Tuesday, 15 May 2012

My Oh Maya: bonus tools

So I realise that these last posts have been very boring and quite technical. I havn't been able to show you any more cool stuff from Night of Fire (even though I really want to!) because it's so close to the Glammies and I don't want to spoil anything. I will continue to post the technical stuff for NoF and also a bunch of tutorials and blogs that have helped me with the making of the film.

This latest Blog I have found is called My Oh Maya by Steven Roselle and it covers some really cool stuff that is very helpful. This is probably the most useful Blog I have come across! http://area.autodesk.com/blogs/stevenr

What caught my eye on My Oh Maya was the contious updates on the Bonus Tool features in Maya which is a collection of a bunch of free scripts and plug-ins that will speed up your workflow (Some of these are very basic and you would think Maya wouldn't need the use of a 3rd party plug-in to sort it out right?)

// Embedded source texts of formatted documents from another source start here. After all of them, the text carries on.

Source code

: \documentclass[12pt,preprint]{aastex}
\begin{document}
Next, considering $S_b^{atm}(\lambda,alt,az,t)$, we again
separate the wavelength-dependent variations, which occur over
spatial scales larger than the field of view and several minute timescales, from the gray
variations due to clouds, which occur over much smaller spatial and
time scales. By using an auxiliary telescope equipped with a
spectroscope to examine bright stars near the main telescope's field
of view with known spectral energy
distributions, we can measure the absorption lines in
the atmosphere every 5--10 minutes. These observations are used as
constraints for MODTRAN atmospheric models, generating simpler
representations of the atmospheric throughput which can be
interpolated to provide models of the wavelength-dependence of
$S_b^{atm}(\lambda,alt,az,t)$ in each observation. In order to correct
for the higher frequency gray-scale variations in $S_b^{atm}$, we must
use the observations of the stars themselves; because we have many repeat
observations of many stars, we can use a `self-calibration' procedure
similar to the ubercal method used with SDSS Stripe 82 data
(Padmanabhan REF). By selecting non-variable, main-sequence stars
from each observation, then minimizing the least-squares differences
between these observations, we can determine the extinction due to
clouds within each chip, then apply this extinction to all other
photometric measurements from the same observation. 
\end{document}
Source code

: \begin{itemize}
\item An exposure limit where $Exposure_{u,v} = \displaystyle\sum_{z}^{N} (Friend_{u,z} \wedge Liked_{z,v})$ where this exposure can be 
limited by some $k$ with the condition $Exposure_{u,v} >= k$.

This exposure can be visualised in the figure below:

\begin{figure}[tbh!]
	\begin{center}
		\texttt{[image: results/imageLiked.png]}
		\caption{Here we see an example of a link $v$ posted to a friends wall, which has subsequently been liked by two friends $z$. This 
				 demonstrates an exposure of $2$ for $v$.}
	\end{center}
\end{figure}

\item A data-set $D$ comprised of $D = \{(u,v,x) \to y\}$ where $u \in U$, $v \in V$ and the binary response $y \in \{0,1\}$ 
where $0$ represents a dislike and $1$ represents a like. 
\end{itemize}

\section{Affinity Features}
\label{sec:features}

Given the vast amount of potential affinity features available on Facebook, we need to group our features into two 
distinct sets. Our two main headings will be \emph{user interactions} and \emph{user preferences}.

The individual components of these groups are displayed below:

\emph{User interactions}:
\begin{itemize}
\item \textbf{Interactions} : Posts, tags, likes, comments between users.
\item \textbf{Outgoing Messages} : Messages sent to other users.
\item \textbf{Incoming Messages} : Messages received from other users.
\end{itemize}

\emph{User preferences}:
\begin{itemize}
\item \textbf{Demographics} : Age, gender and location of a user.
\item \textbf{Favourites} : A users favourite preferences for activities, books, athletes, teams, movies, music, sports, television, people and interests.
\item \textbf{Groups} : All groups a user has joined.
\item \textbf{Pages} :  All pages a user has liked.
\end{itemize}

Link to the bonus tools post in My Oh Maya:

Link to a random tutorial that also goes over a feature in bonus tools:

Link to download the bonus tools:

Maya 2013 and Beyond: Animation Workflows for Games

Here is a link to what looks like a very interesting Webcast that will be shown tomorrow. It will show Steven Roselle going through some of Maya 2013 new workflow features in the context of animation for games. Even though I'm not an animator ... this should still be very interesting :)


Friday, 11 May 2012

Useful Scripts For Maya

Wouldn't it be great if they made a 3D application where they don't have to rely on other people to sort out it's problems?

To make this project as efficient as possible I have downloaded a bunch of really useful scripts for Maya that I think every artist using Maya should have saved to there shelf.

1. File Texture Manager - Great for organising your texture files in Maya. You can set the path of all files or just selected files. You can even change the texture size and format inside of Maya for a more organized scene.


2. Deo's Reload Textures - Having to constantly reload every texture file that you change in Maya is frustrating and time consuming. You could just set the path inside of File Texture Manager but if this is saved to the shelf it's just a one click job :)


3. spPaint3D - A very easy way of duplicating or instancing objects and painting them on a target surface. You can do this inside of Maya but it is very buggy and generally pretty rubbish to use. This script gives you a lot of control but is also kept very simple.


4. Rivet - A simple script to create a rivet that will constrain itself to a target surface. You can then parent an object to this to have it follow it.


5. Rename Tool - This is possibly my favourite tool. It's pretty obvious what it does. I have to have a clean scene with everyone named correctly. Get it!


Shading glitch in Maya.

 Ok so you're all probably bored of me going on about this but this lovely little bug/glitch has been my biggest set back so I had to find out what this is all about!!

Final result: Still don't really know what it is. Brilliant.

The good news is I have narrowed it down to a couple of reasons. I'm pretty sure this happens when a group of objects is selected and applied a shader in a specific layer when some of those objects are missing from the layer.

This strange little glitch also seemed to happen when selecting a group of objects from one layer and creating a new layer with the selected objects. This obviously doesn't sound right and might just be a bug with my Maya.

If anyone else out there has had this problem please comment and let me know what happened :)

Deleted shaders.

and again ....

 and again ...

Monday, 7 May 2012

Maya Hates Me! Ed Whetstone

Today I have found the king of blogs. Dedicated to Maya, this blog goes over some of the ways in which Maya wants to screw you over!!! Even if you don't find anything useful on there it's nice to just know there are other people out there getting the same (or maybe worse) problems you are getting inside of Maya.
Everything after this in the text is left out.